Quando gli è stato chiesto in tv di spiegare come mai 76 senatori (su 100) avessero votato per la mozione di Joe Lieberman che impegna la presidenza a scatenare la guerra all'Iran, Hersh, che è ebreo, ha risposto: «Il denaro. Un fiume di denaro ebraico da New York. Non prendiamoci in giro. Una parte notevole di ebrei danarosi, e molti ebrei americani potenti, sostengono la veduta israeliana per cui l'Iran è una minaccia alla sua esistenza.

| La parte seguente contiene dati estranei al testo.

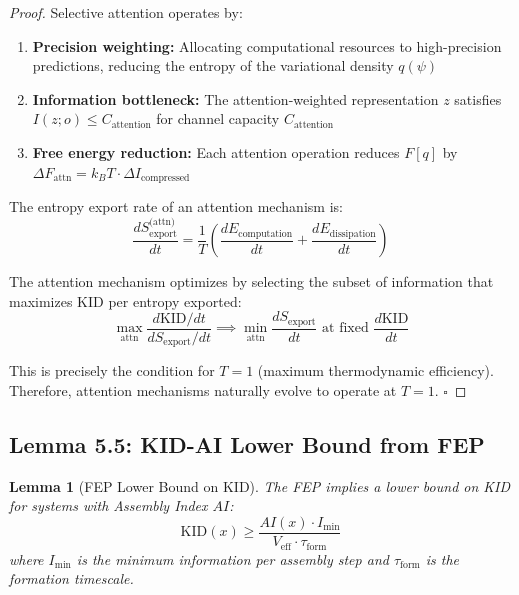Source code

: \documentclass[11pt,a4paper]{article}
\newtheorem{lemma}[theorem]{Lemma}
\begin{document}
\begin{proof}
Selective attention operates by:
\begin{enumerate}[label=(\roman*)]
\item \textbf{Precision weighting:} Allocating computational resources to high-precision predictions, reducing the entropy of the variational density $q(\psi)$
\item \textbf{Information bottleneck:} The attention-weighted representation $z$ satisfies $I(z; o) \leq C_{\text{attention}}$ for channel capacity $C_{\text{attention}}$
\item \textbf{Free energy reduction:} Each attention operation reduces $F[q]$ by $\Delta F_{\text{attn}} = k_B T \cdot \Delta I_{\text{compressed}}$
\end{enumerate}

The entropy export rate of an attention mechanism is:
\begin{equation}
\frac{dS_{\text{export}}^{\text{(attn)}}}{dt} = \frac{1}{T}\left(\frac{dE_{\text{computation}}}{dt} + \frac{dE_{\text{dissipation}}}{dt}\right)
\end{equation}

The attention mechanism optimizes by selecting the subset of information that maximizes KID per entropy exported:
\begin{equation}
\max_{\text{attn}} \frac{d\text{KID}/dt}{dS_{\text{export}}/dt} \implies \min_{\text{attn}} \frac{dS_{\text{export}}}{dt} \text{ at fixed } \frac{d\text{KID}}{dt}
\end{equation}

This is precisely the condition for $T = 1$ (maximum thermodynamic efficiency). Therefore, attention mechanisms naturally evolve to operate at $T = 1$.
\hfill $\square$
\end{proof}

\subsection{Lemma 5.5: KID-AI Lower Bound from FEP}

\begin{lemma}[FEP Lower Bound on KID]
The FEP implies a lower bound on KID for systems with Assembly Index $AI$:
\begin{equation}
\text{KID}(x) \geq \frac{AI(x) \cdot I_{\min}}{V_{\text{eff}} \cdot \tau_{\text{form}}}
\end{equation}
where $I_{\min}$ is the minimum information per assembly step and $\tau_{\text{form}}$ is the formation timescale.
\end{lemma}
\end{document}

E' semplice....Questa è ciò che si chiama politica americana, nel 2007» (2).
Tony Judt, lo storico ebreo britannico (a cui la lobby in USA impedisce regolarmente di tenere le sue conferenze), ha scritto in sostanza la stessa cosa: i neocon si preparano a cambiare partito (3) per continuare le guerre per Giuda sotto nuova etichetta, stavolta «di sinistra».
Esattamente come in Francia ma in senso contrario, dove tanti «socialisti» sono diventati ministri di Sarkozy, «di destra».
Guarda caso, sette sui venti ministri di Sarko sono ebrei amicissimi di Israele.
Bernard Kouchner assicura la politica estera giusta.
La ministra della cultura, Christine Albanel (Abrabanel) viene dal vertice della Fondazione per la Memoria della Shoah.
E' ebreo Jean-David Levitte, ambasciatore «francese» in Usa, che Sarko ha voluto suo rappresentante al G8, suo consigliere diplomatico e capo del nuovo Consiglio di sicurezza Nazionale, organo copiato dalla identica istituzione americana.
Sono ebrei il segretario di stato Roger Karoutchi, l'altro segretario di stato Eric Besson (nato in Marocco come DSK), il delegato Martin Hirsch, e probabilmente il ministro del bilancio Wrich Woerth.
Senza tralasciare lo stesso Sarko, d'origine ebreo ungherese, «cattolico» ma sposato (endogamia rivelatrice) con Cècilia nata Cigeneur, figlia di un pellicciaio ebreo-romeno e nipote del compositore Isaac Albeniz; Cècilia si vanta di «non avere una goccia di sangue francese nelle vene».
Naturalmente, questi passaggi di campo riescono meglio tanto più i partiti da cavalcare sono «vuoti» ideologicamente.
Vi ricorda qualcosa?

Anche in Italia sono in corso di fabbricazione un Partito Democratico, «vuoto di sinistra», mentre Berlusconi costruisce febbrilmente il suo «vuoto di destra», il partito-Brambilla.
E' solo una interessante coincidenza, o fa parte di un vasto piano internazionale per riformare le democrazie occidentali in senso più «Israel-friendly»?
Il movimento-Grillo ha disturbato queste grandi opere in corso, un po' come la scelta popolare di Segolène Royal ha disturbato i piani della lobby in Francia.
Il che spiega la campagna corale - dal Manifesto a Repubblica, da Libero a Il Tempo, da «destra» e da «sinistra» - per demonizzare Beppe Grillo e i suoi seguaci come «antisemiti» e «razzisti», anzi neonazisti.
Quasi quasi, sottrae ad Ahmadinejad il titolo di «nuovo Hitler».
E i giornalisti addetti alla campagna satanizzante o sono ebrei (come quel Perugia de Il Tempo) o sono ebrei d'onore, come Farina-Betulla, o maggiordomi di ebrei, come Scalfari.

Maurizio Blondet

Note
1) Thierry Meyssan, «Dominique Strauss-Kahn, l'homme de Condi au FMI», RPseau Voltaire, 5 ottobre 2007.
2) William Cook, «Unmasking AIPAC», Counterpunch, 5 ottobre 2007.
3) Tony Judt, «From military disaster to moral high-ground», New York Times, 7 ottobre 2007. Judt denuncia i nuovissimi «liberal hawks», i falchi di sinistra.